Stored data
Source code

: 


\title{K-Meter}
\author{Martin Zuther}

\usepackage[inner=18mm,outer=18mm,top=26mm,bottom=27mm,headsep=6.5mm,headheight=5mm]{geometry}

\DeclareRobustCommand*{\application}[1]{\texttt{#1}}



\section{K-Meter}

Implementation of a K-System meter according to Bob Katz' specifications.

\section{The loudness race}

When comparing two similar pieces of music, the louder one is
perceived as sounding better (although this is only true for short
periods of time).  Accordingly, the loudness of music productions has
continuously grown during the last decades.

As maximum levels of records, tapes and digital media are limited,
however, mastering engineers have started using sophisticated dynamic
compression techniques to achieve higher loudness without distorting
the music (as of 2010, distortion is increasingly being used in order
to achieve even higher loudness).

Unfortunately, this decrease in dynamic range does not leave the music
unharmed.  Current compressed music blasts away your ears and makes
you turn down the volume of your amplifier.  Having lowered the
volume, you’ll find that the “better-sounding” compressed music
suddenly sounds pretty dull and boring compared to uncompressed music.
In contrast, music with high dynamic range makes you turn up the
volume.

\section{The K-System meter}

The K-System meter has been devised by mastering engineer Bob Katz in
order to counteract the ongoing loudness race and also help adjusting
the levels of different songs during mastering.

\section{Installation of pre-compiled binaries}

...

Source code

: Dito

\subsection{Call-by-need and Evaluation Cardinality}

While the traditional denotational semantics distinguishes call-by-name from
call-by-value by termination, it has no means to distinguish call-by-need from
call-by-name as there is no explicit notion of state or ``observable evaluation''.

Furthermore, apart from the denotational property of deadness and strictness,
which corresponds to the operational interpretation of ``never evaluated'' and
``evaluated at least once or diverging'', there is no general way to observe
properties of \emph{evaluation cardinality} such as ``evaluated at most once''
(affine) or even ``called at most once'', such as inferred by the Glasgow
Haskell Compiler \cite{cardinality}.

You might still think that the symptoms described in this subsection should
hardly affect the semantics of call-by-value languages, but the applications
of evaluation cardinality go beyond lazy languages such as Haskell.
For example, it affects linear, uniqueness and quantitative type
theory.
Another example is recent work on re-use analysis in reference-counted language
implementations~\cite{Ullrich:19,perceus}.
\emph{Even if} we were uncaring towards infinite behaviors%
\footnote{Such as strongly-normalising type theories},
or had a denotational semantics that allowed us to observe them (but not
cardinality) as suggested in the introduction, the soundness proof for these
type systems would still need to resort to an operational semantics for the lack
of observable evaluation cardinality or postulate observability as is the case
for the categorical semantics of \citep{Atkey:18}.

* * *

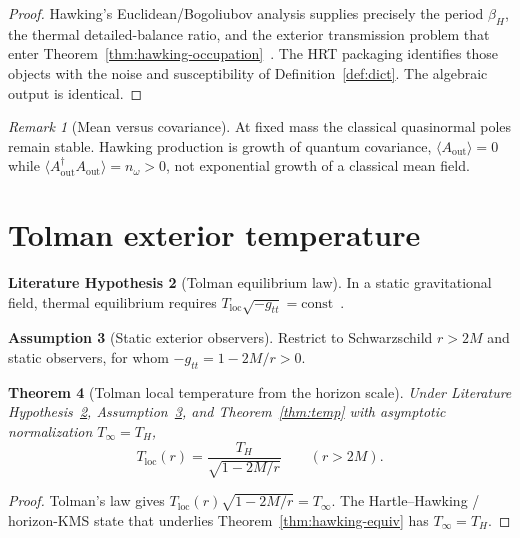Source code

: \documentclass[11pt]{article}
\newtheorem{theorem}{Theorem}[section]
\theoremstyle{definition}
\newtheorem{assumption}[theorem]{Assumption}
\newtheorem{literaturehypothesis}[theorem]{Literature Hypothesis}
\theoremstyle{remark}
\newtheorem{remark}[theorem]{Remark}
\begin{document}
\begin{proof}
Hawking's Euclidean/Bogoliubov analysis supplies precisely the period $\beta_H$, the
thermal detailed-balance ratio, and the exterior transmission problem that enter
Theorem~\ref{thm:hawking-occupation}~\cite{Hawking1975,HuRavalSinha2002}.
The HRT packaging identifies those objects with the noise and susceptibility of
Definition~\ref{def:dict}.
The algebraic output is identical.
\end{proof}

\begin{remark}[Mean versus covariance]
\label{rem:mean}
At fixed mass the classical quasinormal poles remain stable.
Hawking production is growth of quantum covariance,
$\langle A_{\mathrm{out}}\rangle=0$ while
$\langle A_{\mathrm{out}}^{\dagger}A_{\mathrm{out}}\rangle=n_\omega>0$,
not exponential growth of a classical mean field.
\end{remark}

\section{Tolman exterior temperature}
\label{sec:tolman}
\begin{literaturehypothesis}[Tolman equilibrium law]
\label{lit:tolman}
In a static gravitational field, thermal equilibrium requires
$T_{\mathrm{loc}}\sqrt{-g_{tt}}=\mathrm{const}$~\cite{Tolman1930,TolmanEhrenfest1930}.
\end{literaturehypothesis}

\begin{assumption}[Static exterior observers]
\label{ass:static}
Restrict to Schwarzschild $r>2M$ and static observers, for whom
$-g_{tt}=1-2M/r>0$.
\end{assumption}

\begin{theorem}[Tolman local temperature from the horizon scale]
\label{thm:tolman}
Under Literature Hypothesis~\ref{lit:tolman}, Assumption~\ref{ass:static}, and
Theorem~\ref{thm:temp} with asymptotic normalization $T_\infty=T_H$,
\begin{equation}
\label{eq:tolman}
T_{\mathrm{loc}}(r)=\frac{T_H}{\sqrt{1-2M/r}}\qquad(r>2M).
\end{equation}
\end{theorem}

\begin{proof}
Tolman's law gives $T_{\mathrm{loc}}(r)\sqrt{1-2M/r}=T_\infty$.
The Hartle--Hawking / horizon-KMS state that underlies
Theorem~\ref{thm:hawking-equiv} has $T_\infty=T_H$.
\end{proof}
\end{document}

### What to work on
Here the output must be the lines above from the line with "of observable evaluation" to the line with "for the categorical", both included, duplicated word for word and nothing else.

### Your solution
of observable evaluation cardinality or postulate observability as is the case
for the categorical semantics of \citep{Atkey:18}.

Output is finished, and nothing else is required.